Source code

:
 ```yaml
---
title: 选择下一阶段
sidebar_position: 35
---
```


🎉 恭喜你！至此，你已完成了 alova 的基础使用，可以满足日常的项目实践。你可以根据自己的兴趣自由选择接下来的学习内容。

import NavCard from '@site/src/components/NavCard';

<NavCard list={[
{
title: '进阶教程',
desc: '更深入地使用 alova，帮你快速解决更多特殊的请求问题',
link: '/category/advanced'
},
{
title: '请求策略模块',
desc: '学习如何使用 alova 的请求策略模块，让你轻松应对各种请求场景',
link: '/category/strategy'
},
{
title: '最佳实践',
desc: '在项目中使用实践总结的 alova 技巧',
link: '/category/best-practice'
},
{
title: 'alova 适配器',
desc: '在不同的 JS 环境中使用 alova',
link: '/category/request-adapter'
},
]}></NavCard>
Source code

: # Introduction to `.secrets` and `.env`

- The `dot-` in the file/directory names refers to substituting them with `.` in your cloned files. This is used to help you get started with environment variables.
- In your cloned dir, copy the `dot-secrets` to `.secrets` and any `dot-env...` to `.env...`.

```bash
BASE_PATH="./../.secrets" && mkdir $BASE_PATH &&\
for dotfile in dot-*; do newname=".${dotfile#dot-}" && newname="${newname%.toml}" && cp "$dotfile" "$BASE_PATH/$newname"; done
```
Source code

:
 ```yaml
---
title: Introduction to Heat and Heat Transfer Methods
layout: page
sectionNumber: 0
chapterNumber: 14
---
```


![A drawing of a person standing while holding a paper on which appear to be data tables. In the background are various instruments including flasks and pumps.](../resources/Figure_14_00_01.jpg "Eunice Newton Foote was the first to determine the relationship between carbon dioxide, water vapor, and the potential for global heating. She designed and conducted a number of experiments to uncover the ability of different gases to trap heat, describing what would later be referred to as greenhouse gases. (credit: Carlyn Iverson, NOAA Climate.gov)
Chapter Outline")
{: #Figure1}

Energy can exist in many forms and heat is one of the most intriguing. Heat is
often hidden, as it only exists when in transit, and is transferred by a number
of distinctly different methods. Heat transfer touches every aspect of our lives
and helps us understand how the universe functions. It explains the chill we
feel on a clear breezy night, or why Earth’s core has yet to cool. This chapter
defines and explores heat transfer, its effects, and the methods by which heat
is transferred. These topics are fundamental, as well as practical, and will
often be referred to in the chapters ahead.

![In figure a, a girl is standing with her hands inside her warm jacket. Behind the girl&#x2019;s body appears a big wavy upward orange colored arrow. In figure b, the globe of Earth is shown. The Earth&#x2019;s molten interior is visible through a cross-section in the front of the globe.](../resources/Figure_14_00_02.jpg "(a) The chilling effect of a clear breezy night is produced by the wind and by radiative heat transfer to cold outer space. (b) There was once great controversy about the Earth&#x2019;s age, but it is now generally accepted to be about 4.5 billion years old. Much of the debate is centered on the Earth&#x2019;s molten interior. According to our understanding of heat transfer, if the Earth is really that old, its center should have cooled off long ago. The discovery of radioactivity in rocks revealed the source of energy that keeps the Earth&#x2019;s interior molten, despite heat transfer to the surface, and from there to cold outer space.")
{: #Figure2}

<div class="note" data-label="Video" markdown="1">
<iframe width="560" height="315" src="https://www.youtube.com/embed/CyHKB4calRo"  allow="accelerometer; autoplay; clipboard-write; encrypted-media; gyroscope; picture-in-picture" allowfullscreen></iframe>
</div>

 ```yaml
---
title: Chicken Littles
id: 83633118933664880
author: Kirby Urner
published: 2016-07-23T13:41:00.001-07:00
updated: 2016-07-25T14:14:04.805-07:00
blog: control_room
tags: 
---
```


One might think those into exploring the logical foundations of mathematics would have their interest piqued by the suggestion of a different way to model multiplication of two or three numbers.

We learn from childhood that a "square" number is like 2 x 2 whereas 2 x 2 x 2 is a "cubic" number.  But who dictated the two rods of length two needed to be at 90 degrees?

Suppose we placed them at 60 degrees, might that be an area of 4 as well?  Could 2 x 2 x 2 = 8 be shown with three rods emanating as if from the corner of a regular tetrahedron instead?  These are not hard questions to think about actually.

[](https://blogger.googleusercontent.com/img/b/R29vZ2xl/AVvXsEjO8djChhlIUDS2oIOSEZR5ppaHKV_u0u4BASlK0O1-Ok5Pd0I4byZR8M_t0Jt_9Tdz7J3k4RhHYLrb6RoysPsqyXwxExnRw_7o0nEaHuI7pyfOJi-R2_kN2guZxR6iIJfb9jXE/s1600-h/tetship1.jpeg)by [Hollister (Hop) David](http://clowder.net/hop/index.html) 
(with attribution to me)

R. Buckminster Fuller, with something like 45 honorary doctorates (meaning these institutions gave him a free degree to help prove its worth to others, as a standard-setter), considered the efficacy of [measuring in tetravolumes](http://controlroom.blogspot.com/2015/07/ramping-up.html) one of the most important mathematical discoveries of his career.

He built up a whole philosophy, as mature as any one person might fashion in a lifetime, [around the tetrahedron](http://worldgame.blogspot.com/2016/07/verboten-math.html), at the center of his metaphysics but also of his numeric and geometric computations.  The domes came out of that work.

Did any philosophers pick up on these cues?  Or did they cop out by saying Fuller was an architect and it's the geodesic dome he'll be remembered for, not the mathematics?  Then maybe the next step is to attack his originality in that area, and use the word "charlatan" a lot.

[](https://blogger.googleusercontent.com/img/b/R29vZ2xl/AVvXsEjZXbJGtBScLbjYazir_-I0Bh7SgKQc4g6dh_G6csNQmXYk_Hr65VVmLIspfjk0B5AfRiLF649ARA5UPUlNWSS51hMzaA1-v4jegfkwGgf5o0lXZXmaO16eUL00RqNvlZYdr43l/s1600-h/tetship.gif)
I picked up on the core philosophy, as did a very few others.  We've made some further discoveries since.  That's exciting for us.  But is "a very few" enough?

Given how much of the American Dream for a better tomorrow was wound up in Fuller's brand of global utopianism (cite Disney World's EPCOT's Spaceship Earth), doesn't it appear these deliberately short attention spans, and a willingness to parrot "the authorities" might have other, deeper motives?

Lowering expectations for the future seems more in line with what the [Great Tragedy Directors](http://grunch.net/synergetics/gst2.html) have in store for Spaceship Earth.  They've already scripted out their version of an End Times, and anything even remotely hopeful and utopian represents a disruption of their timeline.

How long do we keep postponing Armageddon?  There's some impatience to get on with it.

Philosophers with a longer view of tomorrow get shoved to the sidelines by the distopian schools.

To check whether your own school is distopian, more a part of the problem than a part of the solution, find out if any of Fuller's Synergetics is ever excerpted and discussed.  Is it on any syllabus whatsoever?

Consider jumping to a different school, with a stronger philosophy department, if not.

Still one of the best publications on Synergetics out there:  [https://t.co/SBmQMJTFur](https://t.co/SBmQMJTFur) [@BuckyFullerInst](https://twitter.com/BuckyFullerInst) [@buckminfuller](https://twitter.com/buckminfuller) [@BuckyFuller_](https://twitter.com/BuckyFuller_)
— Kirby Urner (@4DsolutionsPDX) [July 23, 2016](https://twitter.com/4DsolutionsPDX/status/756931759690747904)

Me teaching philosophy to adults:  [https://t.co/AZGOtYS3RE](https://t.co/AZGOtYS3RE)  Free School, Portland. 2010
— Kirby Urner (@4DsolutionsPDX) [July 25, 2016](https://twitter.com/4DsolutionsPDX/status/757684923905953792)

• [What to work on]: Copy out the records above exactly.

• [Exercise response]:
Source code

:
 ```yaml
---
title: 选择下一阶段
sidebar_position: 35
---
```


🎉 恭喜你！至此，你已完成了 alova 的基础使用，可以满足日常的项目实践。你可以根据自己的兴趣自由选择接下来的学习内容。

import NavCard from '@site/src/components/NavCard';

<NavCard list={[
{
title: '进阶教程',
desc: '更深入地使用 alova，帮你快速解决更多特殊的请求问题',
link: '/category/advanced'
},
{
title: '请求策略模块',
desc: '学习如何使用 alova 的请求策略模块，让你轻松应对各种请求场景',
link: '/category/strategy'
},
{
title: '最佳实践',
desc: '在项目中使用实践总结的 alova 技巧',
link: '/category/best-practice'
},
{
title: 'alova 适配器',
desc: '在不同的 JS 环境中使用 alova',
link: '/category/request-adapter'
},
]}></NavCard>
Source code

: # Introduction to `.secrets` and `.env`

- The `dot-` in the file/directory names refers to substituting them with `.` in your cloned files. This is used to help you get started with environment variables.
- In your cloned dir, copy the `dot-secrets` to `.secrets` and any `dot-env...` to `.env...`.

```bash
BASE_PATH="./../.secrets" && mkdir $BASE_PATH &&\
for dotfile in dot-*; do newname=".${dotfile#dot-}" && newname="${newname%.toml}" && cp "$dotfile" "$BASE_PATH/$newname"; done
```
Source code

:
 ```yaml
---
title: Introduction to Heat and Heat Transfer Methods
layout: page
sectionNumber: 0
chapterNumber: 14
---
```


![A drawing of a person standing while holding a paper on which appear to be data tables. In the background are various instruments including flasks and pumps.](../resources/Figure_14_00_01.jpg "Eunice Newton Foote was the first to determine the relationship between carbon dioxide, water vapor, and the potential for global heating. She designed and conducted a number of experiments to uncover the ability of different gases to trap heat, describing what would later be referred to as greenhouse gases. (credit: Carlyn Iverson, NOAA Climate.gov)
Chapter Outline")
{: #Figure1}

Energy can exist in many forms and heat is one of the most intriguing. Heat is
often hidden, as it only exists when in transit, and is transferred by a number
of distinctly different methods. Heat transfer touches every aspect of our lives
and helps us understand how the universe functions. It explains the chill we
feel on a clear breezy night, or why Earth’s core has yet to cool. This chapter
defines and explores heat transfer, its effects, and the methods by which heat
is transferred. These topics are fundamental, as well as practical, and will
often be referred to in the chapters ahead.

![In figure a, a girl is standing with her hands inside her warm jacket. Behind the girl&#x2019;s body appears a big wavy upward orange colored arrow. In figure b, the globe of Earth is shown. The Earth&#x2019;s molten interior is visible through a cross-section in the front of the globe.](../resources/Figure_14_00_02.jpg "(a) The chilling effect of a clear breezy night is produced by the wind and by radiative heat transfer to cold outer space. (b) There was once great controversy about the Earth&#x2019;s age, but it is now generally accepted to be about 4.5 billion years old. Much of the debate is centered on the Earth&#x2019;s molten interior. According to our understanding of heat transfer, if the Earth is really that old, its center should have cooled off long ago. The discovery of radioactivity in rocks revealed the source of energy that keeps the Earth&#x2019;s interior molten, despite heat transfer to the surface, and from there to cold outer space.")
{: #Figure2}

<div class="note" data-label="Video" markdown="1">
<iframe width="560" height="315" src="https://www.youtube.com/embed/CyHKB4calRo"  allow="accelerometer; autoplay; clipboard-write; encrypted-media; gyroscope; picture-in-picture" allowfullscreen></iframe>
</div>

 ```yaml
---
title: Chicken Littles
id: 83633118933664880
author: Kirby Urner
published: 2016-07-23T13:41:00.001-07:00
updated: 2016-07-25T14:14:04.805-07:00
blog: control_room
tags: 
---
```


One might think those into exploring the logical foundations of mathematics would have their interest piqued by the suggestion of a different way to model multiplication of two or three numbers.

We learn from childhood that a "square" number is like 2 x 2 whereas 2 x 2 x 2 is a "cubic" number.  But who dictated the two rods of length two needed to be at 90 degrees?

Suppose we placed them at 60 degrees, might that be an area of 4 as well?  Could 2 x 2 x 2 = 8 be shown with three rods emanating as if from the corner of a regular tetrahedron instead?  These are not hard questions to think about actually.

[](https://blogger.googleusercontent.com/img/b/R29vZ2xl/AVvXsEjO8djChhlIUDS2oIOSEZR5ppaHKV_u0u4BASlK0O1-Ok5Pd0I4byZR8M_t0Jt_9Tdz7J3k4RhHYLrb6RoysPsqyXwxExnRw_7o0nEaHuI7pyfOJi-R2_kN2guZxR6iIJfb9jXE/s1600-h/tetship1.jpeg)by [Hollister (Hop) David](http://clowder.net/hop/index.html) 
(with attribution to me)

R. Buckminster Fuller, with something like 45 honorary doctorates (meaning these institutions gave him a free degree to help prove its worth to others, as a standard-setter), considered the efficacy of [measuring in tetravolumes](http://controlroom.blogspot.com/2015/07/ramping-up.html) one of the most important mathematical discoveries of his career.

He built up a whole philosophy, as mature as any one person might fashion in a lifetime, [around the tetrahedron](http://worldgame.blogspot.com/2016/07/verboten-math.html), at the center of his metaphysics but also of his numeric and geometric computations.  The domes came out of that work.

Did any philosophers pick up on these cues?  Or did they cop out by saying Fuller was an architect and it's the geodesic dome he'll be remembered for, not the mathematics?  Then maybe the next step is to attack his originality in that area, and use the word "charlatan" a lot.

[](https://blogger.googleusercontent.com/img/b/R29vZ2xl/AVvXsEjZXbJGtBScLbjYazir_-I0Bh7SgKQc4g6dh_G6csNQmXYk_Hr65VVmLIspfjk0B5AfRiLF649ARA5UPUlNWSS51hMzaA1-v4jegfkwGgf5o0lXZXmaO16eUL00RqNvlZYdr43l/s1600-h/tetship.gif)
I picked up on the core philosophy, as did a very few others.  We've made some further discoveries since.  That's exciting for us.  But is "a very few" enough?

Given how much of the American Dream for a better tomorrow was wound up in Fuller's brand of global utopianism (cite Disney World's EPCOT's Spaceship Earth), doesn't it appear these deliberately short attention spans, and a willingness to parrot "the authorities" might have other, deeper motives?

Lowering expectations for the future seems more in line with what the [Great Tragedy Directors](http://grunch.net/synergetics/gst2.html) have in store for Spaceship Earth.  They've already scripted out their version of an End Times, and anything even remotely hopeful and utopian represents a disruption of their timeline.

How long do we keep postponing Armageddon?  There's some impatience to get on with it.

Philosophers with a longer view of tomorrow get shoved to the sidelines by the distopian schools.

To check whether your own school is distopian, more a part of the problem than a part of the solution, find out if any of Fuller's Synergetics is ever excerpted and discussed.  Is it on any syllabus whatsoever?

Consider jumping to a different school, with a stronger philosophy department, if not.

Still one of the best publications on Synergetics out there:  [https://t.co/SBmQMJTFur](https://t.co/SBmQMJTFur) [@BuckyFullerInst](https://twitter.com/BuckyFullerInst) [@buckminfuller](https://twitter.com/buckminfuller) [@BuckyFuller_](https://twitter.com/BuckyFuller_)
— Kirby Urner (@4DsolutionsPDX) [July 23, 2016](https://twitter.com/4DsolutionsPDX/status/756931759690747904)

Me teaching philosophy to adults:  [https://t.co/AZGOtYS3RE](https://t.co/AZGOtYS3RE)  Free School, Portland. 2010
— Kirby Urner (@4DsolutionsPDX) [July 25, 2016](https://twitter.com/4DsolutionsPDX/status/757684923905953792)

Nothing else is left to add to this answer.